About a week before scheduled takeoff, we received word from the office at First UU Church's Thoreau Campus (in Richmond TX) that the folks at Catholic Charities would not be able to host us or put us to work. So the mission was officially scrubbed a few days later.
However, the supplies were still needed. At least one of the folks who signed up for a spot on the bus loaded the supplies in her truck and went on her own. I was not able to provide much of the load, but I did drive downtown during lunch hour to hand over to Melissa Sanchez a few bags of sanitary supplies that a friend had procured.
Despite not making the trip, we still learned quite a bit from an email communiqué that we received Saturday night. Until then, we hadn't heard much in the way of details concerning whence these refugees had traveled and where they were staying. I had gathered that they were not in the US, because they would most likely be in detention if they were. The current policy is to escort asylees back across the border to wait their turn in México.
Even if you know about how US intervention in the Northern Triangle has installed more-corrupt-than-usual national governments and violent drug gangs as de facto local governments, causing thousands to flee for their lives every week, you have a mere taste of the overall complexity of the refugee picture. The message we received brought home that it's even more complex than even the wokest of us know. It doesn't even mention the additional problem of how susceptible these people are to street crime. According to a piece in Sunday's Houston Chronicle, crime is an ever-present problem in Nuevo and in Tamaulipas's other border city, Matamoros. I can't find that article online yet, but here is one from a few weeks ago (paywall).
Below is the most broadly relevant portion of the message—i.e., not directly addressing those who had signed up for the trip. I have edited it only slightly for typographical goofs and glitches.
I heard back from the center in Laredo as well as the one in McAllen. They have asked if we can send a smaller group of people and perhaps send groups more than once. The first group of 5 will go Aug. 29 and return Aug. 31 (Labor Day Weekend). I am hoping to use this trip as a way to determine exactly how we can help them best and plan future trips.
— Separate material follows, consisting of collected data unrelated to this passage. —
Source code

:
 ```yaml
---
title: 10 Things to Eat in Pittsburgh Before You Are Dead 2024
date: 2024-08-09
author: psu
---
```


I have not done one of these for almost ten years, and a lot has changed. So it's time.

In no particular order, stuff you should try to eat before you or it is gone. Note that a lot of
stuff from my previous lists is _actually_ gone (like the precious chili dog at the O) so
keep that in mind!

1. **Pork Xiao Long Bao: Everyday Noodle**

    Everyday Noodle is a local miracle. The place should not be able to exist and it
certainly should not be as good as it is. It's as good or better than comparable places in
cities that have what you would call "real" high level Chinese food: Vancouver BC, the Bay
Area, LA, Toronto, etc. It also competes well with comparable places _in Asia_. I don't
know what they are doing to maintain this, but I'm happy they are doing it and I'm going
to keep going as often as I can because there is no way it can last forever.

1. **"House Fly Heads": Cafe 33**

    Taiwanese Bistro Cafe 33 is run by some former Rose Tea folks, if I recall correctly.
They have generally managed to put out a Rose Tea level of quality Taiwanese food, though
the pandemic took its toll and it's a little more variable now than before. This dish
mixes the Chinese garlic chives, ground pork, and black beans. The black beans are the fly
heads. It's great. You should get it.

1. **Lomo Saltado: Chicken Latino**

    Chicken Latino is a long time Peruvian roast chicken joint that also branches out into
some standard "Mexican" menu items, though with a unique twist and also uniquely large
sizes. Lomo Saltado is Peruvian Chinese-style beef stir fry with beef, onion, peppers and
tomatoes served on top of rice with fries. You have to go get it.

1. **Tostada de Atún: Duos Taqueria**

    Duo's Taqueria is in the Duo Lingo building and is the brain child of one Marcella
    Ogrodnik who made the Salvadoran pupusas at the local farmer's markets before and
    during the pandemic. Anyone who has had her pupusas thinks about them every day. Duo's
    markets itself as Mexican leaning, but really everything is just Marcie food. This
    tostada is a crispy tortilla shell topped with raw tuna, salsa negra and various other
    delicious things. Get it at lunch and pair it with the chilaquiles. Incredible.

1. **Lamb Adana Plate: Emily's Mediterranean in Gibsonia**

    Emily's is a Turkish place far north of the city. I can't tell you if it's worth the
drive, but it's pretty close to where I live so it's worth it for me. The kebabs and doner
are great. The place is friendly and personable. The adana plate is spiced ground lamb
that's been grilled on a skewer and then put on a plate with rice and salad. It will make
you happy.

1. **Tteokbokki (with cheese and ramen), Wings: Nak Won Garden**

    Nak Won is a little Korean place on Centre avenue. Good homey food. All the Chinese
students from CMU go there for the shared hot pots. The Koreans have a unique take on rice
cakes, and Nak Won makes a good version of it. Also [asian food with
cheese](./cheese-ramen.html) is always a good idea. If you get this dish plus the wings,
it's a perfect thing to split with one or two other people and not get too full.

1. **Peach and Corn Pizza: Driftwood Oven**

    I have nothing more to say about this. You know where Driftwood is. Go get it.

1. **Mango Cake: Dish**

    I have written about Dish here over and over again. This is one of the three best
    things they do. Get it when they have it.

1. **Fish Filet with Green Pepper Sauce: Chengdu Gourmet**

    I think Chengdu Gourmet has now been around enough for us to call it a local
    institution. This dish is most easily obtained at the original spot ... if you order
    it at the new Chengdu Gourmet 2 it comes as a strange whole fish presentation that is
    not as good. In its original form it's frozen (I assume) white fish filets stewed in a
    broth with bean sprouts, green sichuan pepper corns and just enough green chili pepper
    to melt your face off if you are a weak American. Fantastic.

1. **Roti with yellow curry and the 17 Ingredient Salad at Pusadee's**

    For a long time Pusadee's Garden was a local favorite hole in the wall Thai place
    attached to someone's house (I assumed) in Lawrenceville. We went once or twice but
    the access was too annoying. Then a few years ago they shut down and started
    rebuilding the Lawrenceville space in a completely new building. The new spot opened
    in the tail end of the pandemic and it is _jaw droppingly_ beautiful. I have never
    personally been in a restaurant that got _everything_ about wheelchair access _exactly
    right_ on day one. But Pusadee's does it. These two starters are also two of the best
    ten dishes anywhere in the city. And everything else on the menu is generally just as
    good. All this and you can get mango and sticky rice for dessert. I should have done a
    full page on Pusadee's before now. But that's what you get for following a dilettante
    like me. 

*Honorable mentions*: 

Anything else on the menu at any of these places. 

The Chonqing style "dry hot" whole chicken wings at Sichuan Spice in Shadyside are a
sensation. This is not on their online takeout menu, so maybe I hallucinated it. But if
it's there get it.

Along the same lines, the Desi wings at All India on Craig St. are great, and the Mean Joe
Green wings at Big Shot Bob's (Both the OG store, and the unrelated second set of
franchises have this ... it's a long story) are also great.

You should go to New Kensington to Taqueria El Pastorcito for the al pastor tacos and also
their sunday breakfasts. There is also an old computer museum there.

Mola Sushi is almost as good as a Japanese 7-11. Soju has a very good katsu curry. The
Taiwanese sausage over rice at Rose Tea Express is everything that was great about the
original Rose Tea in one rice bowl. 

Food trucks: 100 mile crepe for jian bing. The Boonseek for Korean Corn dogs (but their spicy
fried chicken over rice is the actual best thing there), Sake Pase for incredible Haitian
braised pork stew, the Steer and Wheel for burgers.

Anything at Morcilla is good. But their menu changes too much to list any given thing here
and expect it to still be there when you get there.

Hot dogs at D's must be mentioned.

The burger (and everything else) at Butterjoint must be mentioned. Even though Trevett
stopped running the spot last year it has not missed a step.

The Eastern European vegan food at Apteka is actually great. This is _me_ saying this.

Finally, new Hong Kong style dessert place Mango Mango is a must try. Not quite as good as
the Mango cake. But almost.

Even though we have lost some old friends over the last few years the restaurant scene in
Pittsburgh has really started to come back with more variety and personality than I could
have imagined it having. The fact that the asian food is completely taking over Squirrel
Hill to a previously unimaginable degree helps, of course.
The volunteers will be sorting donations, preparing aid packets, fixing the snack bags that are given to the refugees when they travel, and if any refugees come while we are there -- helping them find clothes that fit and make their bus reservations.
The first load of donations for refugees was delivered to Casa Nazareth in Nuevo Laredo (Mexico) on Friday. Melissa Sanchez offered to make the drive and deliver the items straight to the refugee shelter in Nuevo Laredo. Nuevo Laredo along with Casa Nazareth and the 5 other refugee shelters in that city, have been overwhelmed since the start of the United States' "Remain In Mexico" program started. Melissa said the asylum seekers she met -- who come from all the Central American countries, the Congo, Cameroon, Cuba and Haiti -- explained that they had been given asylum hearing dates in the US but were then walked back across the bridge and dropped in Mexico. The lucky families make it to one of the refugee shelters, the rest are living on the sidewalks around the city. Casa Nazareth, where half the donations we collected were delivered, has 250 people living within its walls. The center also delivers meals and aid to refugees camping on the streets. The center was so grateful to receive the donations collected by First UU Church and other Unitarian Universalist churches in the Houston area.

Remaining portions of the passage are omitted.